Moreover, when generating data for regression tests, one might fix the correlation structure among multiple predictors or between predictors and a response variable. The main pitfall is ensuring that the synthetic correlation you design actually matches the real-world correlation structure of the problem you want to emulate. If the real data have skew, heavy tails, or other complexities beyond normality, simply using this bivariate normal approach might misrepresent crucial aspects of the dataset.
How does sampling error impact empirical correlation estimates?
In practical simulations, if you generate n samples of (X, W) and then compute the sample correlation, you will only approximate the theoretical correlation ρ. The sample correlation might differ from ρ by a random amount that shrinks as n grows large. If n is too small or ρ is very close to ±1, numerical issues or sampling variability could cause your empirical correlation to deviate substantially from the theoretical value.
For instance, with extremely high ρ, a small sample might spuriously exhibit slight correlation above 1 or below -1 due to finite-sample noise, causing confusion in some statistical packages. Ensuring sufficiently large sample sizes and verifying approximate normality can help reduce these artifacts.

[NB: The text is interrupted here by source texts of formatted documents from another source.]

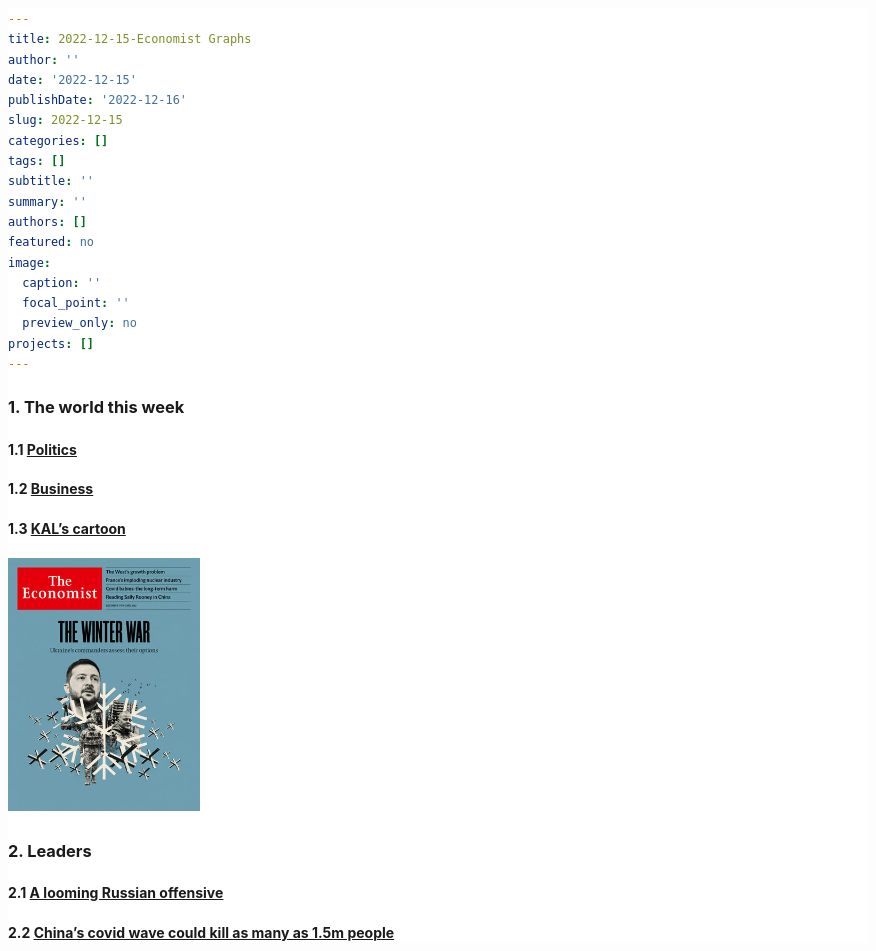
 ```yaml
---
title: 2022-12-15-Economist Graphs
author: ''
date: '2022-12-15'
publishDate: '2022-12-16'
slug: 2022-12-15
categories: []
tags: []
subtitle: ''
summary: ''
authors: []
featured: no
image:
  caption: ''
  focal_point: ''
  preview_only: no
projects: []
---
```

### 1. The world this week
#### 1.1 [Politics](https://www.economist.com/the-world-this-week/2022/12/15/politics)

#### 1.2 [Business](https://www.economist.com/the-world-this-week/2022/12/15/business)

#### 1.3 [KAL’s cartoon](https://www.economist.com/the-world-this-week/2022/12/15/kals-cartoon)
![](./images/_the-world-this-week_2022_12_15_kals-cartoon-1.png)  

### 2. Leaders
#### 2.1 [A looming Russian offensive](https://www.economist.com/leaders/2022/12/15/a-looming-russian-offensive)

#### 2.2 [China’s covid wave could kill as many as 1.5m people](https://www.economist.com/leaders/2022/12/15/what-china-can-still-do-to-avoid-an-enormous-covid-death-toll)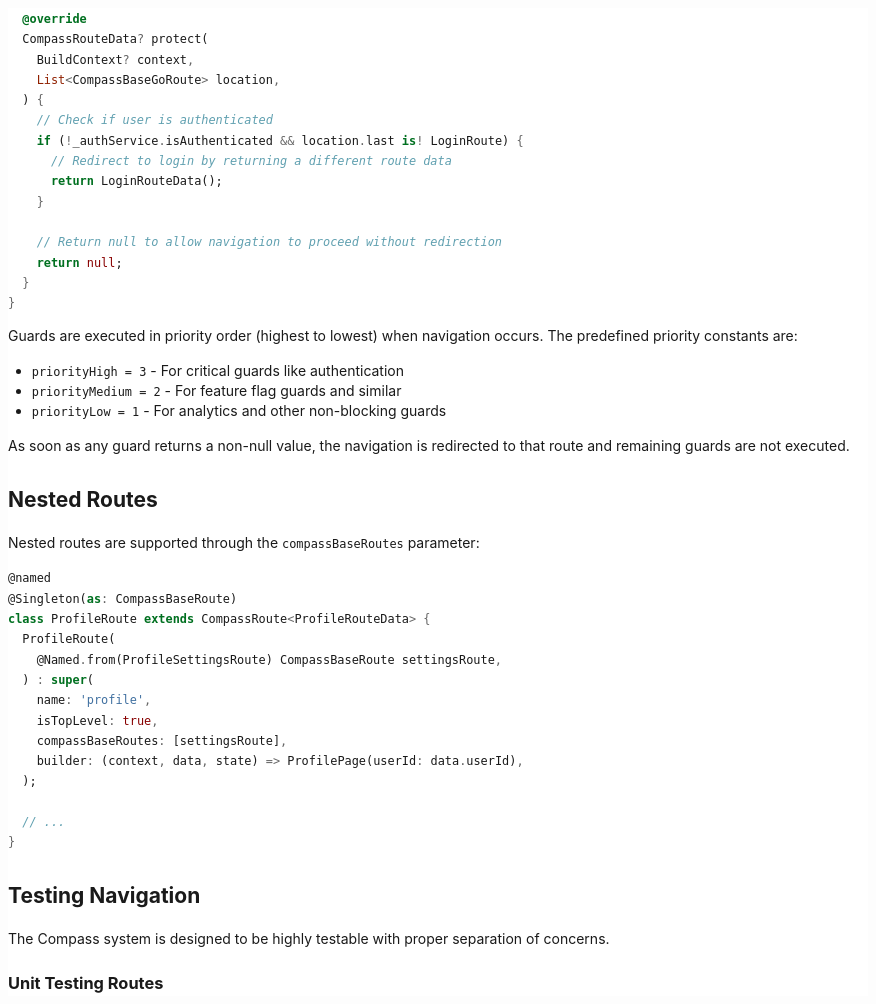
 ```dart
  @override
  CompassRouteData? protect(
    BuildContext? context,
    List<CompassBaseGoRoute> location,
  ) {
    // Check if user is authenticated
    if (!_authService.isAuthenticated && location.last is! LoginRoute) {
      // Redirect to login by returning a different route data
      return LoginRouteData();
    }
    
    // Return null to allow navigation to proceed without redirection
    return null;
  }
}
```

Guards are executed in priority order (highest to lowest) when navigation occurs. The predefined priority constants are:

- `priorityHigh = 3` - For critical guards like authentication
- `priorityMedium = 2` - For feature flag guards and similar
- `priorityLow = 1` - For analytics and other non-blocking guards

As soon as any guard returns a non-null value, the navigation is redirected to that route and remaining guards are not executed.

## Nested Routes

Nested routes are supported through the `compassBaseRoutes` parameter:

```dart
@named
@Singleton(as: CompassBaseRoute)
class ProfileRoute extends CompassRoute<ProfileRouteData> {
  ProfileRoute(
    @Named.from(ProfileSettingsRoute) CompassBaseRoute settingsRoute,
  ) : super(
    name: 'profile',
    isTopLevel: true,
    compassBaseRoutes: [settingsRoute],
    builder: (context, data, state) => ProfilePage(userId: data.userId),
  );
  
  // ...
}
```

## Testing Navigation

The Compass system is designed to be highly testable with proper separation of concerns.

### Unit Testing Routes
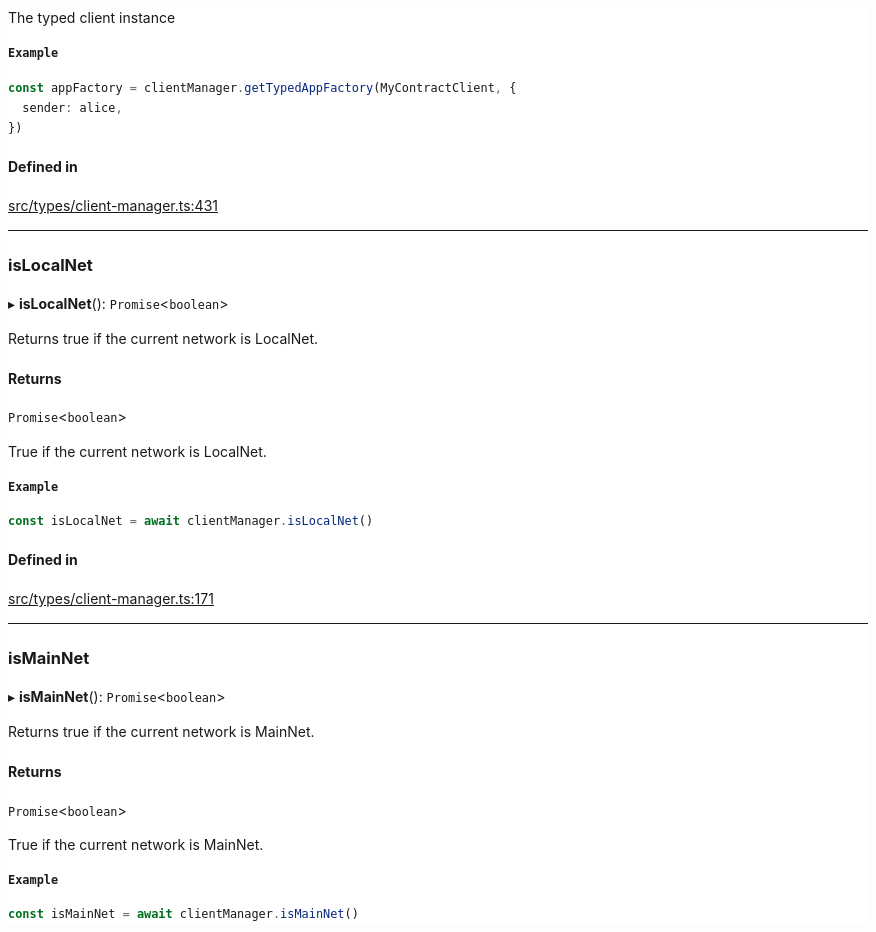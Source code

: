 The typed client instance

**`Example`**

```typescript
const appFactory = clientManager.getTypedAppFactory(MyContractClient, {
  sender: alice,
})
```

#### Defined in

[src/types/client-manager.ts:431](https://github.com/lempira/algokit-utils-ts/blob/main/src/types/client-manager.ts#L431)

___

### isLocalNet

▸ **isLocalNet**(): `Promise`\<`boolean`\>

Returns true if the current network is LocalNet.

#### Returns

`Promise`\<`boolean`\>

True if the current network is LocalNet.

**`Example`**

```typescript
const isLocalNet = await clientManager.isLocalNet()
```

#### Defined in

[src/types/client-manager.ts:171](https://github.com/lempira/algokit-utils-ts/blob/main/src/types/client-manager.ts#L171)

___

### isMainNet

▸ **isMainNet**(): `Promise`\<`boolean`\>

Returns true if the current network is MainNet.

#### Returns

`Promise`\<`boolean`\>

True if the current network is MainNet.

**`Example`**

```typescript
const isMainNet = await clientManager.isMainNet()
```
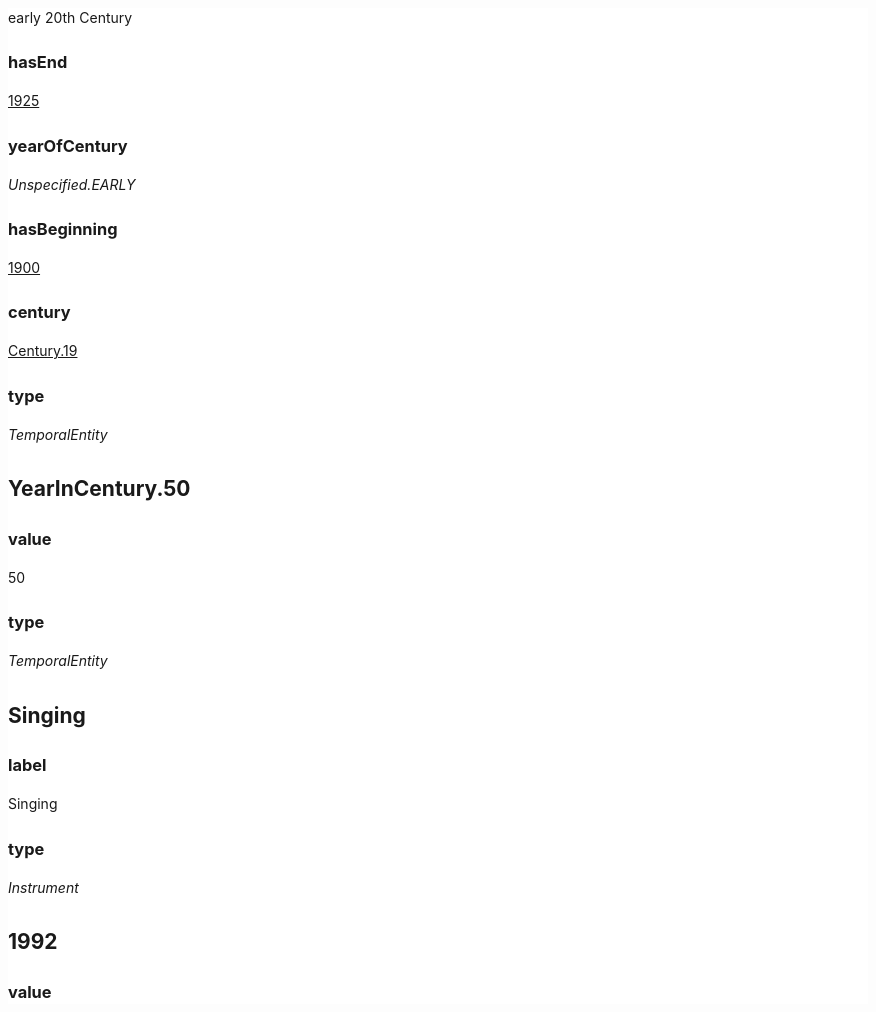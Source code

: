 early 20th Century

### hasEnd


[1925](#1925)

### yearOfCentury


*Unspecified.EARLY*

### hasBeginning


[1900](#1900)

### century


[Century.19](#Century.19)

### type


*TemporalEntity*

## YearInCentury.50

### value


50

### type


*TemporalEntity*

## Singing

### label


Singing

### type


*Instrument*

## 1992

### value
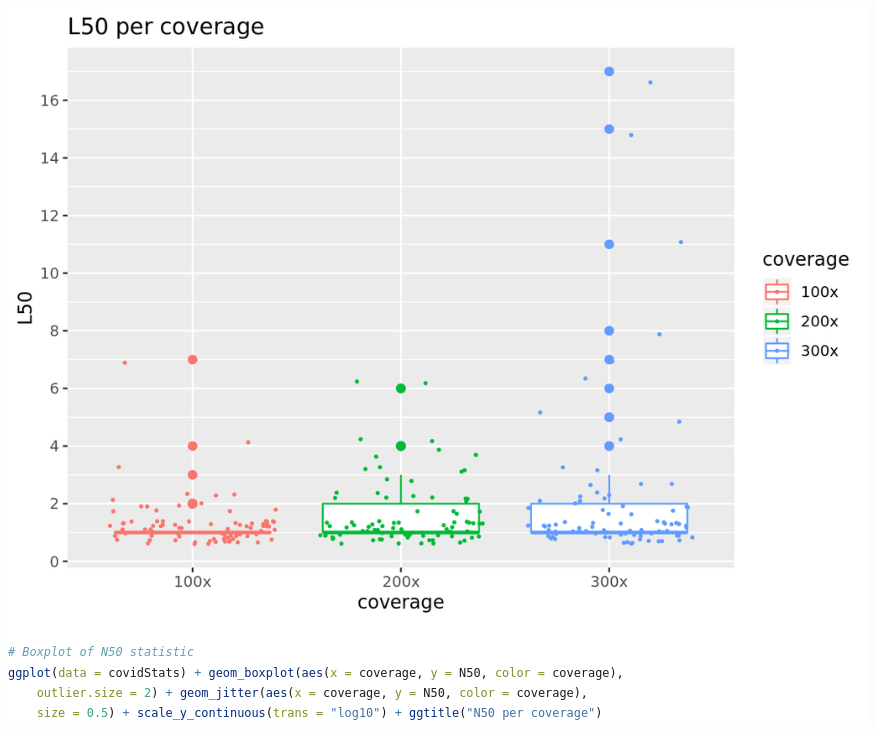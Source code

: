![](figures/tut-plot-3-1.png)

``` r
# Boxplot of N50 statistic
ggplot(data = covidStats) + geom_boxplot(aes(x = coverage, y = N50, color = coverage), 
    outlier.size = 2) + geom_jitter(aes(x = coverage, y = N50, color = coverage), 
    size = 0.5) + scale_y_continuous(trans = "log10") + ggtitle("N50 per coverage")
```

Are there scenarios where a high-level correlation framework fails?
When dealing with time series or data exhibiting autocorrelation, simply controlling correlation at one time point might fail to capture temporal dependencies. Also, in certain domains (e.g., finance, climate models, or biological measurements), correlations may shift over time or under different conditions, so a single ρ might be too rigid. Another complication arises if the data are heavily non-Gaussian with extreme outliers. Although the formula ρX + √(1−ρ²)Z is mathematically sound under normal assumptions, in real-world heavy-tailed phenomena (e.g., Cauchy distributions or generalized Pareto distributions), correlation alone might not fully encapsulate the dependence structure, and using a Gaussian-based method can be misleading.
What if the marginal distributions of X or Z are not exactly normal?
If X and Z do not both follow normal distributions, then constructing ρX + √(1−ρ²)Z might not yield bivariate normal behavior. For instance, if X is normal but Z is some skewed distribution, the second component will inherit that skew. You would still get a correlation ρ by controlling the linear weights, but the resulting pair won’t be bivariate Gaussian.
In practice, if one needs an approximately Gaussian pair but only has data drawn from a different distribution, a common technique is to apply transformations (like the rank-based inverse normal transform) to create variables that are closer to normal, then apply the correlation structure, and finally transform back to the original space. However, that final transformation generally destroys perfect normality and might alter the correlation in non-trivial ways.